Sacile (/it/; Sacil /vec/; Western Friulian: Sacîl /fur/) is a comune (municipality) in the Regional decentralization entity of Pordenone, in the Italian region of Friuli-Venezia Giulia. It is known as the "Garden of the Serenissima" after the many palaces that were constructed along the river Livenza for the nobility of the Most Serene Republic of Venice.

==Geography==
The historic center is located on two islands of the river Livenza; it is unclear whether the islands are natural or manmade.

==History==
Sacile developed in the seventh century as a strong-point on the route from Veneto to Friuli. A cathedral and a castle were built on the larger island, while the smaller had the port and commercial area.

The town became part of the Patriarchal State of Friuli on its creation in 1077; in 1190 the Patriarch conferred on it city rights. Sacile was the first city in Friuli to have a Communal Statute. The city was besieged on a number of occasions by troops of Venice and Treviso.

In 1420 Sacile, along with the rest of Friuli, was annexed by the Republic of Venice. Under Venetian rule the river trade expanded and many noble families built palaces on the banks of the Livenza.

The fall of the Republic in 1797 caused an economic crisis in Sacile.

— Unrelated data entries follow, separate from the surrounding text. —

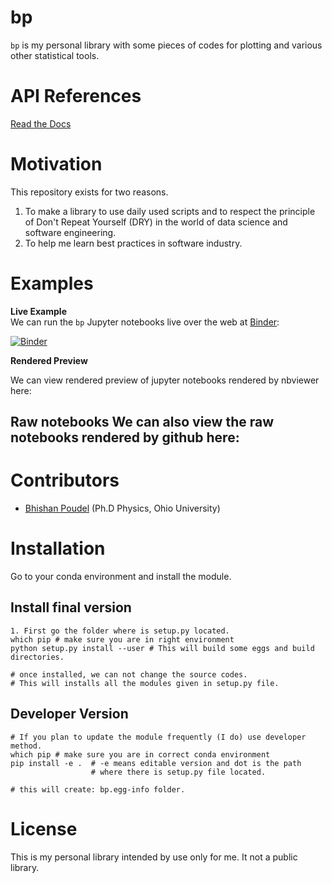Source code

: # bp

`bp` is my personal library with some pieces of codes for plotting
 and various other statistical tools.

# API References
[Read the Docs](http://bhishan.readthedocs.io/)

# Motivation
This repository exists for two reasons.

1. To make a library to use daily used scripts and to respect the principle of
   Don't Repeat Yourself (DRY) in the world of data science and software engineering.
2. To help me learn best practices in software industry.

# Examples

**Live Example**  
We can run the `bp` Jupyter notebooks live over the web at [Binder](http://mybinder.org):

[![Binder](http://mybinder.org/badge.svg)](http://mybinder.org/repo/bhishanpdl/bhishan)

**Rendered Preview**  

We can view rendered preview of jupyter notebooks rendered by nbviewer here:

**Raw notebooks**
We can also view the raw notebooks rendered by github here:
- 
# Contributors

* [Bhishan Poudel](https://bhishanpdl.github.io/) (Ph.D Physics, Ohio University)

# Installation
Go to your conda environment and install the module.

## Install final version
```
1. First go the folder where is setup.py located.
which pip # make sure you are in right environment
python setup.py install --user # This will build some eggs and build directories.

# once installed, we can not change the source codes.
# This will installs all the modules given in setup.py file.
```

## Developer Version
```
# If you plan to update the module frequently (I do) use developer method.
which pip # make sure you are in correct conda environment
pip install -e .  # -e means editable version and dot is the path
                  # where there is setup.py file located.

# this will create: bp.egg-info folder.
```

# License
This is my personal library intended by use only for me.
It not a public library.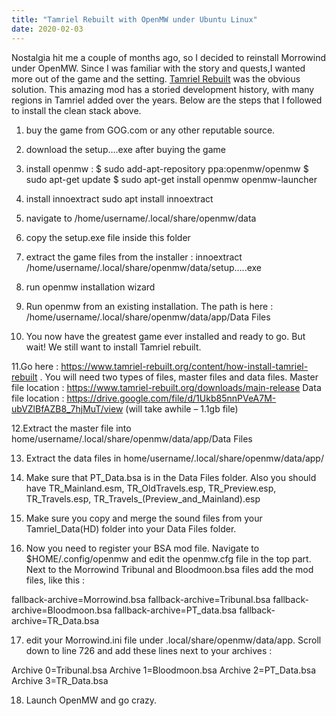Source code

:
 ```yaml
---
title: "Tamriel Rebuilt with OpenMW under Ubuntu Linux"
date: 2020-02-03
---
```



Nostalgia hit me a couple of months ago, so I decided to reinstall Morrowind under OpenMW. Since I was familiar with the story and quests,I wanted more out of the game and the setting.
[Tamriel Rebuilt](https://www.tamriel-rebuilt.org/) was the obvious solution. This amazing mod has a storied development history, with many regions in Tamriel added over the years.
Below are the steps that I followed to install the clean stack above.

1. buy the game from GOG.com or any other reputable source.
2. download the setup….exe after buying the game
3.  install openmw :
	$ sudo add-apt-repository ppa:openmw/openmw
	$ sudo apt-get update
	$ sudo apt-get install openmw openmw-launcher
4. install innoextract
	sudo apt install innoextract
5. navigate to /home/username/.local/share/openmw/data
6. copy the setup.exe file inside this folder
7. extract the game files from the installer :
	innoextract /home/username/.local/share/openmw/data/setup…..exe

8. run openmw installation wizard

9. Run openmw from an existing installation. The path is here :
	/home/username/.local/share/openmw/data/app/Data Files

10. You now have the greatest game ever installed and ready to go. But wait! We still want to install Tamriel rebuilt.

11.Go here : https://www.tamriel-rebuilt.org/content/how-install-tamriel-rebuilt . You will need two types of files, master files and data files.
	Master file location : https://www.tamriel-rebuilt.org/downloads/main-release
	Data file location : https://drive.google.com/file/d/1Ukb85nnPVeA7M-ubVZlBfAZB8_7hjMuT/view (will take awhile – 1.1gb file)

12.Extract the master file into home/username/.local/share/openmw/data/app/Data Files

13. Extract the data files in home/username/.local/share/openmw/data/app/

14. Make sure that PT_Data.bsa is in the Data Files folder. Also you should have TR_Mainland.esm, TR_OldTravels.esp, TR_Preview.esp, TR_Travels.esp, TR_Travels_(Preview_and_Mainland).esp

15. Make sure you copy and merge the sound files from your Tamriel_Data(HD) folder into your Data Files folder.

16. Now you need to register your BSA mod file. Navigate to  $HOME/.config/openmw and edit the openmw.cfg file in the top part. Next to the Morrowind Tribunal and Bloodmoon.bsa files add the mod files, like this :

fallback-archive=Morrowind.bsa
fallback-archive=Tribunal.bsa
fallback-archive=Bloodmoon.bsa
fallback-archive=PT_data.bsa
fallback-archive=TR_Data.bsa

17. edit your Morrowind.ini file under .local/share/openmw/data/app. Scroll down to line 726 and add these lines next to your archives :

Archive 0=Tribunal.bsa
Archive 1=Bloodmoon.bsa
Archive 2=PT_Data.bsa
Archive 3=TR_Data.bsa

18. Launch OpenMW and go crazy.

On 16 April 1809 French troops were defeated by the Austrians in the Battle of Sacile which took place in the nearby hamlet of Camolli. In 1815, under the terms of the Congress of Vienna, Sacile became part of the Kingdom of Lombardy–Venetia.

The coming of the railway in 1855 did much to restore the economic position of Sacile. In 1866 Sacile was annexed by the Kingdom of Italy and saw the beginnings of industrial activity.

During the First and Second World Wars the town was repeatedly bombarded on account of the strategic importance of the Venice–Udine railway. The earthquake of 18 October 1936 caused great damage to the town's buildings and to its ancient city walls.

The town also suffered a direct hit by a EF5 tornado in 1930.

==Economy==

Brickmaking occurred in Sacile from the 14th century until 1957. Today, the main economic activity there is administration and services, although it is also home to piano manufacturer Fazioli.

==Dialect==
The native dialect of the town is Sacilese, a colonial variety of the Venetian language belonging to the Liventine (Northeastern) group.

==International relations==

===Twin towns — sister cities===
Sacile is twinned with:
- FRA La Réole, France, since 2000
- ITA Giffoni Valle Piana, Italy, since 2011
- CRO Novigrad, Croatia, since 2015

==Notable people==
- Massimo Borgobello (1971), Italian footballer
- Francesca Cima (born 1967 or 1968), Italian producer
- Ferruccio Furlanetto (1949), Italian bass
- Enrico Gasparotto (1982), professional road racing cyclist
- Luigi Gasparotto (1873–1954), Italian lawyer and politician
- Giovanni Micheletto (1889–1958), Italian professional road racing cyclist
- Giuseppe Antonio Pujati (1701–1760), Italian physician
- Fausto Rossi (1954), Italian singer-songwriter

==Transport==
Sacile railway station is on the busy Venice–Udine railway. Train services operate to Venice, Treviso, Udine and Trieste, Padua, Verona, Milan, Bologna and Rome. Buses operate to Pinzano al Tagliamento.